# Task:
Write out each line below precisely, passing over the pictures.

# Saved entries:

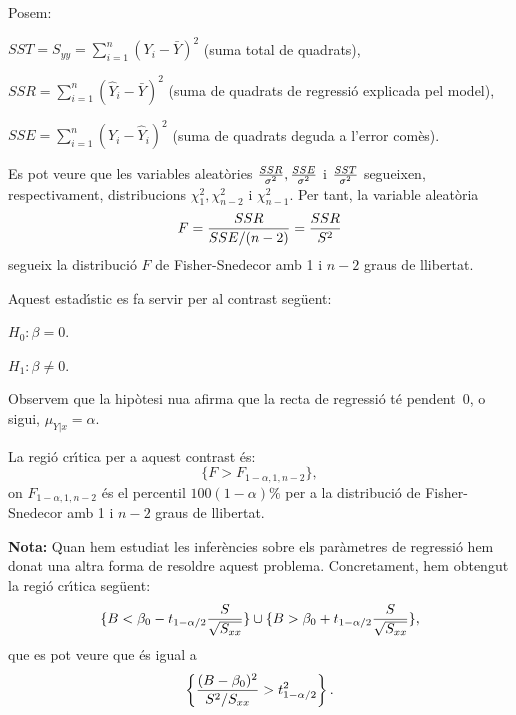Posem:

\begin{description}

\item $SST = S_{yy} = \sum\limits_{i=1}^n (Y_i - \bar{Y})^2$ (suma total de
quadrats),
\item $SSR = \sum\limits_{i=1}^n (\hat{Y}_i - \bar{Y})^2$ (suma de quadrats de
regressi\'o explicada pel model),
\item $SSE = \sum\limits_{i=1}^n (Y_i - \hat{Y}_i)^2$ (suma de quadrats deguda a
l'error com\`es).
\end{description}

Es pot veure que les variables aleat\`ories ${SSR \over \sigma^2}, {SSE \over
\sigma^2}$ i ${SST \over \sigma^2}$ segueixen, respectivament, distribucions
$\chi_1^2, \chi_{n-2}^2$ i $\chi_{n-1}^2$. Per tant, la variable aleat\`oria
$$F = {SSR \over SSE/(n-2)} = {SSR \over S^2}$$
segueix la distribuci\'o $F$ de Fisher-Snedecor amb 1 i $n-2$ graus de llibertat.

Aquest estad\'{\i}stic es fa servir per al contrast seg\"uent:

\begin{description}
\item $H_0 : \beta = 0$.
\item $H_1 : \beta \not = 0$.
\end{description}

Observem que la hip\`otesi nu{\lgem}a 
afirma que la recta de regressi\'o 
t\'e pendent~$0$, o sigui, $\mu_{Y|x} = \alpha$.

La regi\'o cr\'{\i}tica per a aquest contrast \'es:
$$\{ F > F_{1-\alpha,1,n-2} \},$$
on $F_{1-\alpha,1,n-2}$ \'es el percentil $100(1-\alpha) \% $ per a la distribuci\'o
de Fisher-Snedecor amb 1 i $n-2$ graus de llibertat.

{\bf Nota:} Quan hem estudiat les infer\`encies 
sobre els par\`ametres de regressi\'o
hem donat una altra forma de resoldre aquest problema. Concretament, hem obtengut
la regi\'o cr\'{\i}tica seg\"uent:
$$\{ B < \beta_0 - t_{1-\alpha/2} {S \over \sqrt{S_{xx}}} \} \cup \{ B > \beta_0
+ t_{1-\alpha/2} {S \over \sqrt{S_{xx}}} \},$$
que es pot veure que \'es igual a
$$\left\{ {(B - \beta_0)^2 \over S^2/S_{xx}} > t_{1-\alpha/2}^2 \right\}.$$

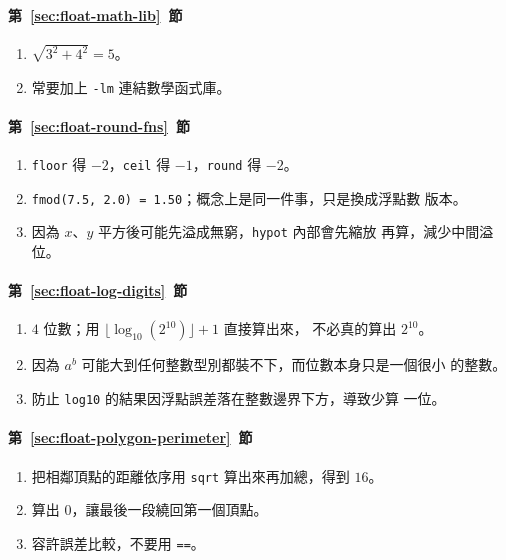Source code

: \paragraph{第~\ref{sec:float-math-lib}~節}
\begin{enumerate}
\item $\sqrt{3^2+4^2} = 5$。
\item 常要加上 \texttt{-lm} 連結數學函式庫。
\end{enumerate}

\paragraph{第~\ref{sec:float-round-fns}~節}
\begin{enumerate}
\item \texttt{floor} 得 $-2$，\texttt{ceil} 得 $-1$，\texttt{round}
得 $-2$。
\item \texttt{fmod(7.5, 2.0) = 1.50}；概念上是同一件事，只是換成浮點數
版本。
\item 因為 $x$、$y$ 平方後可能先溢成無窮，\texttt{hypot} 內部會先縮放
再算，減少中間溢位。
\end{enumerate}

\paragraph{第~\ref{sec:float-log-digits}~節}
\begin{enumerate}
\item $4$ 位數；用 $\lfloor \log_{10}(2^{10}) \rfloor + 1$ 直接算出來，
不必真的算出 $2^{10}$。
\item 因為 $a^b$ 可能大到任何整數型別都裝不下，而位數本身只是一個很小
的整數。
\item 防止 \texttt{log10} 的結果因浮點誤差落在整數邊界下方，導致少算
一位。
\end{enumerate}

\paragraph{第~\ref{sec:float-polygon-perimeter}~節}
\begin{enumerate}
\item 把相鄰頂點的距離依序用 \texttt{sqrt} 算出來再加總，得到 $16$。
\item 算出 $0$，讓最後一段繞回第一個頂點。
\item 容許誤差比較，不要用 \texttt{==}。
\end{enumerate}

# Exercise output:
Posem:

\begin{description}

\item $SST = S_{yy} = \sum\limits_{i=1}^n (Y_i - \bar{Y})^2$ (suma total de
quadrats),
\item $SSR = \sum\limits_{i=1}^n (\hat{Y}_i - \bar{Y})^2$ (suma de quadrats de
regressi\'o explicada pel model),
\item $SSE = \sum\limits_{i=1}^n (Y_i - \hat{Y}_i)^2$ (suma de quadrats deguda a
l'error com\`es).
\end{description}

Es pot veure que les variables aleat\`ories ${SSR \over \sigma^2}, {SSE \over
\sigma^2}$ i ${SST \over \sigma^2}$ segueixen, respectivament, distribucions
$\chi_1^2, \chi_{n-2}^2$ i $\chi_{n-1}^2$. Per tant, la variable aleat\`oria
$$F = {SSR \over SSE/(n-2)} = {SSR \over S^2}$$
segueix la distribuci\'o $F$ de Fisher-Snedecor amb 1 i $n-2$ graus de llibertat.

Aquest estad\'{\i}stic es fa servir per al contrast seg\"uent:

\begin{description}
\item $H_0 : \beta = 0$.
\item $H_1 : \beta \not = 0$.
\end{description}

Observem que la hip\`otesi nu{\lgem}a 
afirma que la recta de regressi\'o 
t\'e pendent~$0$, o sigui, $\mu_{Y|x} = \alpha$.

La regi\'o cr\'{\i}tica per a aquest contrast \'es:
$$\{ F > F_{1-\alpha,1,n-2} \},$$
on $F_{1-\alpha,1,n-2}$ \'es el percentil $100(1-\alpha) \% $ per a la distribuci\'o
de Fisher-Snedecor amb 1 i $n-2$ graus de llibertat.

{\bf Nota:} Quan hem estudiat les infer\`encies 
sobre els par\`ametres de regressi\'o
hem donat una altra forma de resoldre aquest problema. Concretament, hem obtengut
la regi\'o cr\'{\i}tica seg\"uent:
$$\{ B < \beta_0 - t_{1-\alpha/2} {S \over \sqrt{S_{xx}}} \} \cup \{ B > \beta_0
+ t_{1-\alpha/2} {S \over \sqrt{S_{xx}}} \},$$
que es pot veure que \'es igual a
$$\left\{ {(B - \beta_0)^2 \over S^2/S_{xx}} > t_{1-\alpha/2}^2 \right\}.$$

Source code

: \paragraph{第~\ref{sec:float-math-lib}~節}
\begin{enumerate}
\item $\sqrt{3^2+4^2} = 5$。
\item 常要加上 \texttt{-lm} 連結數學函式庫。
\end{enumerate}

\paragraph{第~\ref{sec:float-round-fns}~節}
\begin{enumerate}
\item \texttt{floor} 得 $-2$，\texttt{ceil} 得 $-1$，\texttt{round}
得 $-2$。
\item \texttt{fmod(7.5, 2.0) = 1.50}；概念上是同一件事，只是換成浮點數
版本。
\item 因為 $x$、$y$ 平方後可能先溢成無窮，\texttt{hypot} 內部會先縮放
再算，減少中間溢位。
\end{enumerate}

\paragraph{第~\ref{sec:float-log-digits}~節}
\begin{enumerate}
\item $4$ 位數；用 $\lfloor \log_{10}(2^{10}) \rfloor + 1$ 直接算出來，
不必真的算出 $2^{10}$。
\item 因為 $a^b$ 可能大到任何整數型別都裝不下，而位數本身只是一個很小
的整數。
\item 防止 \texttt{log10} 的結果因浮點誤差落在整數邊界下方，導致少算
一位。
\end{enumerate}

\paragraph{第~\ref{sec:float-polygon-perimeter}~節}
\begin{enumerate}
\item 把相鄰頂點的距離依序用 \texttt{sqrt} 算出來再加總，得到 $16$。
\item 算出 $0$，讓最後一段繞回第一個頂點。
\item 容許誤差比較，不要用 \texttt{==}。
\end{enumerate}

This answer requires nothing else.